RADDATZ: So, were you misled?
GILLIBRAND: He should have just been specific.
No, we all knew, the whole point of the plan is to cover things people need, like preventive care, birth control, pregnancy. How many women the minute they get pregnant might risk their coverage? How many women paid more because of their gender because they might get pregnant? Those are the reforms...
RADDATZ: But we're talking about leadership here and trust. What does this all say about President Obama's leadership these past few weeks? He fell on his sword but he's missed that sword a couple of times.
GILLIBRAND: Well, no one is more disappointed in the implementation issues than President Obama and he has taken full responsibility for the mistakes and the lack of getting this system up and running when it was supposed to be up and running.
But what this was about, Martha, are those mothers in the emergency room who don't have access to affordable health care. I can't tell you how frightening it is when your kid can't breathe. It is a horrible moment. And I looked at every mother, and I'm telling you, we have to fix health care in this country. So, when you talk about President Obama's legacy, his legacy is going to be offering affordable health care to every family in this country.
RADDATZ: But you talk about this and what they want, 39 Democrats defected in the bill you heard Jon Karl mentioning in the house. 39 Democrats. What does that tell you?
GILLIBRAND: Well, they're just responding to the worries of their constituents. When...
RADDATZ: Exactly.
GILLIBRAND: Right -- because of these implementation issues, there's a number of Americans who got a notice from their insurance saying we're not covering you anymore.

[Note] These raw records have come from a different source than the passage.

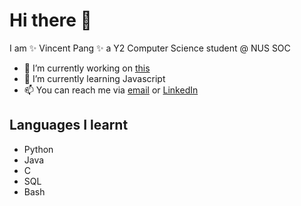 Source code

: # Hi there 👋

I am ✨ Vincent Pang ✨ a Y2 Computer Science student @ NUS SOC

- 🔭 I’m currently working on [this](https://github.com/securespider/tp)
- 🌱 I’m currently learning Javascript
- 📫 You can reach me via [email](mailto:vincent_pang@u.nus.edu) or [LinkedIn](https://www.linkedin.com/in/vincent-pang-391222234/)

## Languages I learnt
- Python
- Java
- C
- SQL
- Bash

Well, do you know what that creates in a family? Enormous amounts of stress. It's exactly the stress when you don't know how you're going to pay for your child's medicine and you don't know how you're going to pay for the inoculations they need to stay healthy.
And the whole point of the bill is so you can actually get those inoculations. You can make sure your kid isn't going to get sick. You can make sure you get the medicines he or she needs.
RADDATZ: Got to work through it.
GILLIBRAND: They're worried. They're worried. And I think it's not only normal, but our job is to fix these problems. So if they're trying to ally someone's concern just say listen, we're going to make sure there's something affordable. And during this transition period where implementation has been rocky, we're going to allay your concerns, that's reasonable.
And I think many of our colleagues, Democrats and Republicans are trying to figure out do we allay that worry. And that's exactly what the president is doing.

Richard Badalamente said...

On your second point, the idea that the president in stumping for healthcare reform and the ACA should have discussed "normal turnover" in the insurance industry, and what might happen if insurers changed their policies after the ACA went in effect and didn't meet the minimum standards is ridiculous. We're talking politics here, not academia.